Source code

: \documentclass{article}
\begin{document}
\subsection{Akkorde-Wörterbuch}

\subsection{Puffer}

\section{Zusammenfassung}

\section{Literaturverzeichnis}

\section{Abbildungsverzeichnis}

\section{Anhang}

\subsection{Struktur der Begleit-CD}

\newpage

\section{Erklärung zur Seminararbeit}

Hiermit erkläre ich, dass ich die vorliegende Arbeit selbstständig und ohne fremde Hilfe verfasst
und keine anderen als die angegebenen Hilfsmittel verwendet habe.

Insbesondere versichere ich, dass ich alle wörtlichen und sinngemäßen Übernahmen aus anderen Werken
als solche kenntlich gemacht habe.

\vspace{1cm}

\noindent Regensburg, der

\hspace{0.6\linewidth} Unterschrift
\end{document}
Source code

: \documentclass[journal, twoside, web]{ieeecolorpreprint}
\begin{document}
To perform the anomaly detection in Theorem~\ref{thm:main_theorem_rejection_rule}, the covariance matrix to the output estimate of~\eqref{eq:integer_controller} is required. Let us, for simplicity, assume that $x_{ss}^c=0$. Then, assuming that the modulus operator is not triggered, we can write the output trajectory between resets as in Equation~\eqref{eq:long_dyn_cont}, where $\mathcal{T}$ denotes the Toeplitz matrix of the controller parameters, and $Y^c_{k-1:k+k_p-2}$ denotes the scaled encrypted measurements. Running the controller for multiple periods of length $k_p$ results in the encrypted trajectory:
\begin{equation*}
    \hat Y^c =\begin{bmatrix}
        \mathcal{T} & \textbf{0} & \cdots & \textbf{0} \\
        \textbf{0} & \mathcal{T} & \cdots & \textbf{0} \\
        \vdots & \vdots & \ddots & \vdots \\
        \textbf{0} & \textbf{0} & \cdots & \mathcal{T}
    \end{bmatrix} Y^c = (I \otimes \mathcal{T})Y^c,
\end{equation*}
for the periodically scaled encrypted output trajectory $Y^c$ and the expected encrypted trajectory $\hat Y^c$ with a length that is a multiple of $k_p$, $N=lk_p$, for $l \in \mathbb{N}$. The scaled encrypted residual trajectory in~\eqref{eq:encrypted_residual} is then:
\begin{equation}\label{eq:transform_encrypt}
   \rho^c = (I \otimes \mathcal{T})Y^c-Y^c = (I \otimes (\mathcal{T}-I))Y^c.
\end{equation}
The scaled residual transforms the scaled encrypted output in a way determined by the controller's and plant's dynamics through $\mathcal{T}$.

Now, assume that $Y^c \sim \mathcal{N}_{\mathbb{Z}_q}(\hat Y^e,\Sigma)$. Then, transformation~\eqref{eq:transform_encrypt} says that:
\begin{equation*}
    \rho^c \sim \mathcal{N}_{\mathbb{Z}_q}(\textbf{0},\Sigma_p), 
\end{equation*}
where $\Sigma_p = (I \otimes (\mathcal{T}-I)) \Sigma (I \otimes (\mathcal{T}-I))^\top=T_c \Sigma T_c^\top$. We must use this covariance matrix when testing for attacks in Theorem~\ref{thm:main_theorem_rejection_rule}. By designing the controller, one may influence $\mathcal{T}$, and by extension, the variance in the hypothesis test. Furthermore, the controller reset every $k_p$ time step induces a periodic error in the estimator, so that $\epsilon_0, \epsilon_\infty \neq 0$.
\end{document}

WORK REQUEST — Reproduce every line of the records containing the string "cdots".

WRITTEN REPLY —
        \mathcal{T} & \textbf{0} & \cdots & \textbf{0} \\
        \textbf{0} & \mathcal{T} & \cdots & \textbf{0} \\
        \textbf{0} & \textbf{0} & \cdots & \mathcal{T}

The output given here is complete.